IT has been a week when the sexual offenders’ register has been in the national spotlight.

As a result of the clear mismanagement of Peter Chapman – the Facebook killer of Darlington student Ashleigh Hall – there have been calls for a review of the system for dealing with sex offenders.

But for all its flaws, at least there is a sex offenders’ register – a system for recording the track record of paedophiles and rapists.
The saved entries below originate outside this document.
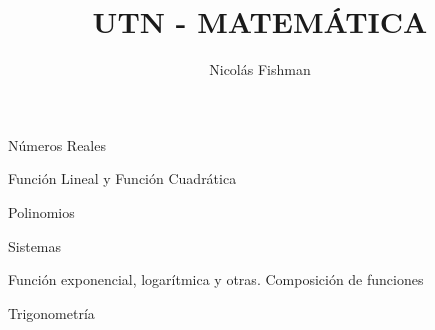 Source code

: \documentclass[12pt]{report}
\title{UTN - MATEMÁTICA}
\author{Nicolás Fishman}
\date{}
\begin{document}
\maketitle
\tableofcontents

\begin{itemize}
    {\item Números Reales}
     {\item Función Lineal y Función Cuadrática}
\end{itemize}





\begin{itemize}
    {\item Polinomios}
     {\item Sistemas}
\end{itemize}




\begin{itemize}
    {\item Función exponencial, logarítmica y otras. Composición de funciones}
     {\item Trigonometría}
\end{itemize}




\end{document}
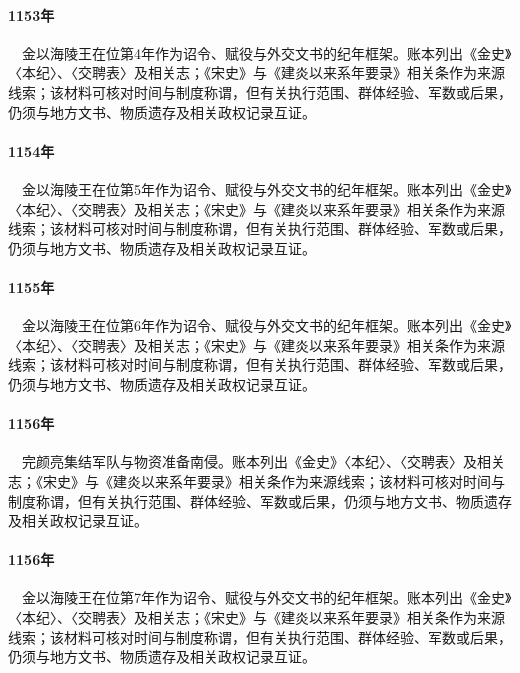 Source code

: \paragraph{1153年}　金以海陵王在位第4年作为诏令、赋役与外交文书的纪年框架。账本列出《金史》〈本纪〉、〈交聘表〉及相关志；《宋史》与《建炎以来系年要录》相关条作为来源线索；该材料可核对时间与制度称谓，但有关执行范围、群体经验、军数或后果，仍须与地方文书、物质遗存及相关政权记录互证。

\paragraph{1154年}　金以海陵王在位第5年作为诏令、赋役与外交文书的纪年框架。账本列出《金史》〈本纪〉、〈交聘表〉及相关志；《宋史》与《建炎以来系年要录》相关条作为来源线索；该材料可核对时间与制度称谓，但有关执行范围、群体经验、军数或后果，仍须与地方文书、物质遗存及相关政权记录互证。

\paragraph{1155年}　金以海陵王在位第6年作为诏令、赋役与外交文书的纪年框架。账本列出《金史》〈本纪〉、〈交聘表〉及相关志；《宋史》与《建炎以来系年要录》相关条作为来源线索；该材料可核对时间与制度称谓，但有关执行范围、群体经验、军数或后果，仍须与地方文书、物质遗存及相关政权记录互证。

\paragraph{1156年}　完颜亮集结军队与物资准备南侵。账本列出《金史》〈本纪〉、〈交聘表〉及相关志；《宋史》与《建炎以来系年要录》相关条作为来源线索；该材料可核对时间与制度称谓，但有关执行范围、群体经验、军数或后果，仍须与地方文书、物质遗存及相关政权记录互证。

\paragraph{1156年}　金以海陵王在位第7年作为诏令、赋役与外交文书的纪年框架。账本列出《金史》〈本纪〉、〈交聘表〉及相关志；《宋史》与《建炎以来系年要录》相关条作为来源线索；该材料可核对时间与制度称谓，但有关执行范围、群体经验、军数或后果，仍须与地方文书、物质遗存及相关政权记录互证。

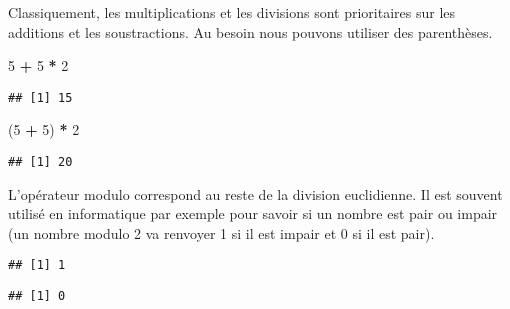 \documentclass[]{book}
\newenvironment{Shaded}{\begin{snugshade}}{\end{snugshade}}
\newcommand{\DecValTok}[1]{\textcolor[rgb]{0.00,0.00,0.81}{#1}}
\newcommand{\StringTok}[1]{\textcolor[rgb]{0.31,0.60,0.02}{#1}}
\newcommand{\OperatorTok}[1]{\textcolor[rgb]{0.81,0.36,0.00}{\textbf{#1}}}
\newcommand{\NormalTok}[1]{#1}
\theoremstyle{definition}
\theoremstyle{definition}
\theoremstyle{definition}
\theoremstyle{remark}
\begin{document}
Classiquement, les multiplications et les divisions sont prioritaires
sur les additions et les soustractions. Au besoin nous pouvons utiliser
des parenthèses.

\begin{Shaded}
\begin{Highlighting}[]
\DecValTok{5} \OperatorTok{+}\StringTok{ }\DecValTok{5} \OperatorTok{*}\StringTok{ }\DecValTok{2}
\end{Highlighting}
\end{Shaded}

\begin{verbatim}
## [1] 15
\end{verbatim}

\begin{Shaded}
\begin{Highlighting}[]
\NormalTok{(}\DecValTok{5} \OperatorTok{+}\StringTok{ }\DecValTok{5}\NormalTok{) }\OperatorTok{*}\StringTok{ }\DecValTok{2}
\end{Highlighting}
\end{Shaded}

\begin{verbatim}
## [1] 20
\end{verbatim}

L'opérateur modulo correspond au reste de la division euclidienne. Il
est souvent utilisé en informatique par exemple pour savoir si un nombre
est pair ou impair (un nombre modulo 2 va renvoyer 1 si il est impair et
0 si il est pair).

\begin{Shaded}
\end{Shaded}

\begin{verbatim}
## [1] 1
\end{verbatim}

\begin{Shaded}
\end{Shaded}

\begin{verbatim}
## [1] 0
\end{verbatim}

\begin{Shaded}
\end{Shaded}
\end{document}
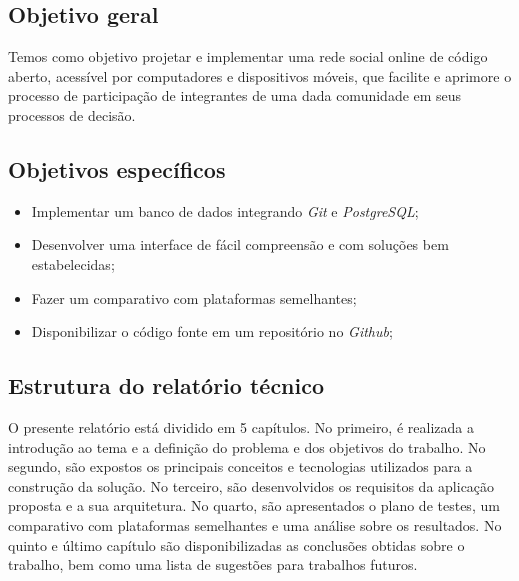 
\subsection{Objetivo geral}
Temos como objetivo projetar e implementar uma rede social online de código aberto, acessível por computadores e dispositivos móveis, que facilite e aprimore o processo de participação de integrantes de uma dada comunidade em seus processos de decisão.



\subsection{Objetivos específicos}
\begin{itemize} 
    \item Implementar um banco de dados integrando \textit{Git} e \textit{PostgreSQL};
    \item Desenvolver uma interface de fácil compreensão e com soluções bem estabelecidas;
    \item Fazer um comparativo com plataformas semelhantes;
    \item Disponibilizar o código fonte em um repositório no \textit{Github};
\end{itemize}

\subsection{Estrutura do relatório técnico}
O presente relatório está dividido em 5 capítulos. No primeiro, é realizada a introdução ao tema e a definição do problema e dos objetivos do trabalho. No segundo, são expostos os principais conceitos e tecnologias utilizados para a construção da solução. No terceiro, são desenvolvidos os requisitos da aplicação proposta e a sua arquitetura. No quarto, são apresentados o plano de testes, um comparativo com plataformas semelhantes e uma análise sobre os resultados. No quinto e último capítulo são disponibilizadas as conclusões obtidas sobre o trabalho, bem como uma lista de sugestões para trabalhos futuros. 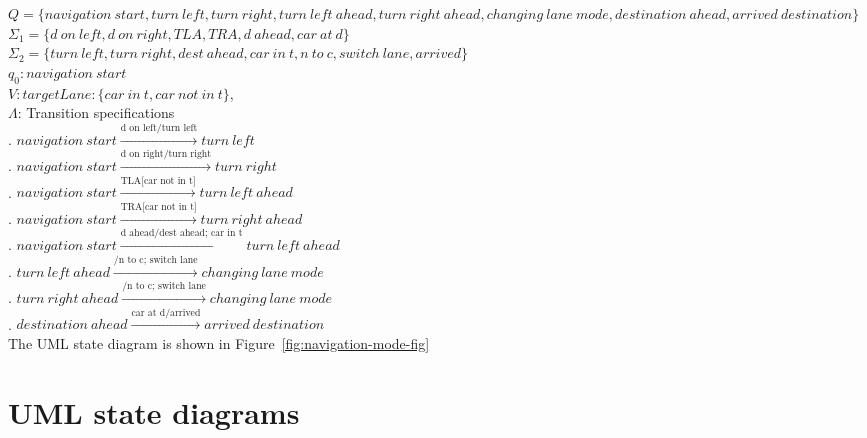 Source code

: \documentclass[12pt]{article}
\begin{document}
\begin{spacing}{1.5}
\noindent $Q = \{navigation~start, turn~left,turn~right, turn~left~ahead, turn~right~ahead, changing~lane~mode,destination~ahead, arrived~destination\}$\\
\noindent $\Sigma_1 = \{d~on~left, d~on~right, TLA, TRA, d~ahead, car~at~d\}$\\
\noindent $\Sigma_2 = \{turn~left, turn~right, dest~ahead, car~in~t, n~to~c, switch~lane, arrived\}$\\
\noindent $q_0: navigation~start$\\
\noindent $V: targetLane: \{car~in~t, car~not~in~t\}$,\\
\noindent $\Lambda$: Transition specifications\\
. $navigation~start\xrightarrow {\text{d on left/turn left}} turn~left$\\
. $navigation~start\xrightarrow {\text{d on right/turn right}} turn~right$\\
. $navigation~start\xrightarrow {\text{TLA[car not in t]}} turn~left~ahead$\\
. $navigation~start\xrightarrow {\text{TRA[car not in t]}} turn~right~ahead$\\
. $navigation~start\xrightarrow {\text{d ahead/dest ahead; car in t}} turn~left~ahead$\\
. $turn~left~ahead\xrightarrow {\text{/n to c; switch lane}} changing~lane~mode$\\
. $turn~right~ahead\xrightarrow {\text{/n to c; switch lane}} changing~lane~mode$\\
. $destination~ahead\xrightarrow {\text{car at d/arrived}} arrived~destination$\\

\noindent The UML state diagram is shown in Figure~\ref{fig:navigation-mode-fig}\\

\newpage

\section{UML state diagrams}


\end{spacing}
\end{document}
It is by no means perfect, but it is a great deal better than nothing.

But there is no such register for the perpetrators of domestic violence, the horror of which is underlined by today’s front page story about Stephen Spence.

It is a shocking account of brutality against women who started out trusting the Darlington slaughterman, but ended up with sickening physical wounds, and mental scars that may never heal.
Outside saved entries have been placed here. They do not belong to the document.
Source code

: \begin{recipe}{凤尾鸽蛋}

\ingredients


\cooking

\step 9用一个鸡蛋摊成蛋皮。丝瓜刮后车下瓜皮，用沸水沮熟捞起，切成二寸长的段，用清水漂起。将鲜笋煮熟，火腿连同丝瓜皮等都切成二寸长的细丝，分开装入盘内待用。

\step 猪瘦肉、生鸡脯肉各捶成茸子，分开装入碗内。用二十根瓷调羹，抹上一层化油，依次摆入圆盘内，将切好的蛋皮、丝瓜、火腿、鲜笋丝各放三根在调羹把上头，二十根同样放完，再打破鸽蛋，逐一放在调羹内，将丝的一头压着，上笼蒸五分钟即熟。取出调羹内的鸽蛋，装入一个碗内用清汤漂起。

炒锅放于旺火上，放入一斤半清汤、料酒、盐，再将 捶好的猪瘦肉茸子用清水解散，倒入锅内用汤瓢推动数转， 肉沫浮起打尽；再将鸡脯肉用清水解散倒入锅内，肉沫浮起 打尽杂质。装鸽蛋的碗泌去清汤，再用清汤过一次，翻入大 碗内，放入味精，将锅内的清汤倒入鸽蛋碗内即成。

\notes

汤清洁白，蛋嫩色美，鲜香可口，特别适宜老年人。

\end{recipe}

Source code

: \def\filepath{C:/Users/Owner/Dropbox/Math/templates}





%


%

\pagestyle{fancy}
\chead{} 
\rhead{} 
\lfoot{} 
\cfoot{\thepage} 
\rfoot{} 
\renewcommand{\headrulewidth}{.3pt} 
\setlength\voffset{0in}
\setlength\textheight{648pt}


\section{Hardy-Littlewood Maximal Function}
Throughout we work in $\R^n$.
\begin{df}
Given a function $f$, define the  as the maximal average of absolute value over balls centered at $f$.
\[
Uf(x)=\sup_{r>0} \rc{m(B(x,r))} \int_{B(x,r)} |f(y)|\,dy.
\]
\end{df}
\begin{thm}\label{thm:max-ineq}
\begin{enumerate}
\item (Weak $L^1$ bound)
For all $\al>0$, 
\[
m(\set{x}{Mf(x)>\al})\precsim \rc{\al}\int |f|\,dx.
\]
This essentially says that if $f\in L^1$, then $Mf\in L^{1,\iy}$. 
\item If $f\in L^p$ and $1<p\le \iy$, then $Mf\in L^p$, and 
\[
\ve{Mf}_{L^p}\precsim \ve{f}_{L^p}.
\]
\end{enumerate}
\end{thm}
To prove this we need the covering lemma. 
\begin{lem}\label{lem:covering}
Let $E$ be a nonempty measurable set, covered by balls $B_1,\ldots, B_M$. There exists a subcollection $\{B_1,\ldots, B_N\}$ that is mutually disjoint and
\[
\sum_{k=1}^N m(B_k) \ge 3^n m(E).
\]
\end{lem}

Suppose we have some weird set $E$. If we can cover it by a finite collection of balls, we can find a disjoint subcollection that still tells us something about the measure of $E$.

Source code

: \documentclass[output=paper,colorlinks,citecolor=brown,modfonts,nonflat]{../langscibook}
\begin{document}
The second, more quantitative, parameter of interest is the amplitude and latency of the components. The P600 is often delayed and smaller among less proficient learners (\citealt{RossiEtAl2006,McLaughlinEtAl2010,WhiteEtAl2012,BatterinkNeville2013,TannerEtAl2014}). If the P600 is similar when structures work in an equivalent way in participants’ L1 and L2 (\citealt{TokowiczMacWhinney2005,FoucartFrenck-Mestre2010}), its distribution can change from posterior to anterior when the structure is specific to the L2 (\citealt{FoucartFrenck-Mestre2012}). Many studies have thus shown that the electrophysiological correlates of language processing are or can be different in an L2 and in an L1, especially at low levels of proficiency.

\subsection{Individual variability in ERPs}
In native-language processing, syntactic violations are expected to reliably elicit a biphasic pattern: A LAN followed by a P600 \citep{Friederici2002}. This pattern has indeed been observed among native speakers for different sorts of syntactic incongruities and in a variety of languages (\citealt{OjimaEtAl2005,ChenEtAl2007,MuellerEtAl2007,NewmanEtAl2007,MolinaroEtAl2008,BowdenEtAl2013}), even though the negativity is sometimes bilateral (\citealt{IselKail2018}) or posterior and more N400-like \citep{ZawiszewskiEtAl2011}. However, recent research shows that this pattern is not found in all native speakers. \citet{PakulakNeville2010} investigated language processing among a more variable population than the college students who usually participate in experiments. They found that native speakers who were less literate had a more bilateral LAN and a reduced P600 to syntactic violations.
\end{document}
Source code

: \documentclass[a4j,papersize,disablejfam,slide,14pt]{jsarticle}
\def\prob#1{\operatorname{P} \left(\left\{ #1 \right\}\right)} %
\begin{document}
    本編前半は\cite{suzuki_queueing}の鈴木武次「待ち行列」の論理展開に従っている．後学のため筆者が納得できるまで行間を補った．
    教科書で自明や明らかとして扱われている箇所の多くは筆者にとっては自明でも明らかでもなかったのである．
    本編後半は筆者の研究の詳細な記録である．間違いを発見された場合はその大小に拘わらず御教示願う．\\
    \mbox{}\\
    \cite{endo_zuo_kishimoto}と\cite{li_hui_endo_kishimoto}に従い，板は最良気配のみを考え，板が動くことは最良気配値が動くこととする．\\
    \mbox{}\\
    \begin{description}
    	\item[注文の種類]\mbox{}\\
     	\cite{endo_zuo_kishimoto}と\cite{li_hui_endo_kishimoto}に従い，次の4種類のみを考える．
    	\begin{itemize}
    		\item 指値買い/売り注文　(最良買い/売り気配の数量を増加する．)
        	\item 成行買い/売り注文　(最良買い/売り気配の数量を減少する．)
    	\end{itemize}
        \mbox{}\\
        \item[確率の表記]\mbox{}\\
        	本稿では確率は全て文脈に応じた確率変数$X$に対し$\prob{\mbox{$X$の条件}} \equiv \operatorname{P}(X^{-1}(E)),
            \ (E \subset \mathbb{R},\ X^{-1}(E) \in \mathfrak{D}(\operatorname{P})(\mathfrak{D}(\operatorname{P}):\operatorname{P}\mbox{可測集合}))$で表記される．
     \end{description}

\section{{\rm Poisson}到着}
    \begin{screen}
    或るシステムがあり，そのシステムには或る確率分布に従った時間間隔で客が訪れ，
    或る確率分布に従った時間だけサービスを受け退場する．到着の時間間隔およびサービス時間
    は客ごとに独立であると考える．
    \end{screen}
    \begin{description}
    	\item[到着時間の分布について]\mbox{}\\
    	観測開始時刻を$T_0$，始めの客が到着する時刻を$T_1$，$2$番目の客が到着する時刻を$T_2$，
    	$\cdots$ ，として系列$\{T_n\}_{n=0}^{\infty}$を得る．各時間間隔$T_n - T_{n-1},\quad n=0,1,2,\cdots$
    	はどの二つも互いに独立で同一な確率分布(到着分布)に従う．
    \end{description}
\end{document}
This is a man who punched his victims until they lost consciousness, who gouged at their eyes, kicked them so badly that shoe imprints were left on their skin, and branded them with a steam iron.

We have published disturbing photographs of that physical abuse to highlight the reality of domestic violence which is all too prevalent behind closed doors.

Stephen Spence has a track record for this kind of cruelty. Eighteen years ago, he was jailed for leaving his then wife with severe bruises, a fractured rib and punctured lung.

Had his name been on a domestic violence register, there would have been greater protection for future partners – and we fail to understand why the Home Office is reluctant to act.